Spectre (security vulnerability)
| A logo created for the vulnerability, featuring a ghost with a branch | |
| CVE identifier(s) | CVE-2017-5753 (Spectre-V1), CVE-2017-5715 (Spectre-V2) | 
|---|---|
| Date discovered | January 2018 | 
| Affected hardware | All pre-2019 microprocessors that use branch prediction | 
| Website | Official website | 
Spectre is one of the speculative execution CPU vulnerabilities which involve side-channel attacks. These affect modern microprocessors that perform branch prediction and other forms of speculative execution. On most processors, the speculative execution resulting from a branch misprediction may leave observable side effects that may reveal private data to attackers. For example, if the pattern of memory accesses performed by such speculative execution depends on private data, the resulting state of the data cache constitutes a side channel through which an attacker may be able to extract information about the private data using a timing attack.
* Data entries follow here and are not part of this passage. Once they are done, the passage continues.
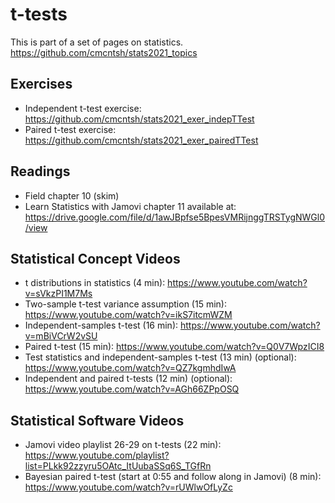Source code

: # t-tests

This is part of a set of pages on statistics. https://github.com/cmcntsh/stats2021_topics

## Exercises

* Independent t-test exercise: https://github.com/cmcntsh/stats2021_exer_indepTTest
* Paired t-test exercise: https://github.com/cmcntsh/stats2021_exer_pairedTTest

## Readings

* Field chapter 10 (skim)
* Learn Statistics with Jamovi chapter 11 available at: https://drive.google.com/file/d/1awJBpfse5BpesVMRijnggTRSTygNWGl0/view

## Statistical Concept Videos

* t distributions in statistics (4 min): https://www.youtube.com/watch?v=sVkzPI1M7Ms
* Two-sample t-test variance assumption (15 min): https://www.youtube.com/watch?v=ikS7itcmWZM
* Independent-samples t-test (16 min): https://www.youtube.com/watch?v=mBiVCrW2vSU
* Paired t-test (15 min): https://www.youtube.com/watch?v=Q0V7WpzICI8
* Test statistics and independent-samples t-test (13 min) (optional): https://www.youtube.com/watch?v=QZ7kgmhdIwA
* Independent and paired t-tests (12 min) (optional): https://www.youtube.com/watch?v=AGh66ZPpOSQ

## Statistical Software Videos

* Jamovi video playlist 26-29 on t-tests (22 min): https://www.youtube.com/playlist?list=PLkk92zzyru5OAtc_ItUubaSSq6S_TGfRn
* Bayesian paired t-test (start at 0:55 and follow along in Jamovi) (8 min): https://www.youtube.com/watch?v=rUWlwOfLyZc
In addition to vulnerabilities associated with installed applications, JIT engines used for JavaScript were found to be vulnerable. A website can read data stored in the browser for another website, or the browser's memory itself.
Two Common Vulnerabilities and Exposures records related to Spectre, CVE-2017-5753 (bounds check bypass, Spectre-V1, Spectre 1.0) and CVE-2017-5715 (branch target injection, Spectre-V2), have been issued.
In early 2018, Intel reported that it would redesign its CPUs to help protect against the Spectre and related Meltdown vulnerabilities (especially, Spectre variant 2 and Meltdown, but not Spectre variant 1). On 8 October 2018, Intel was reported to have added hardware and firmware mitigations regarding Spectre and Meltdown vulnerabilities to its latest processors.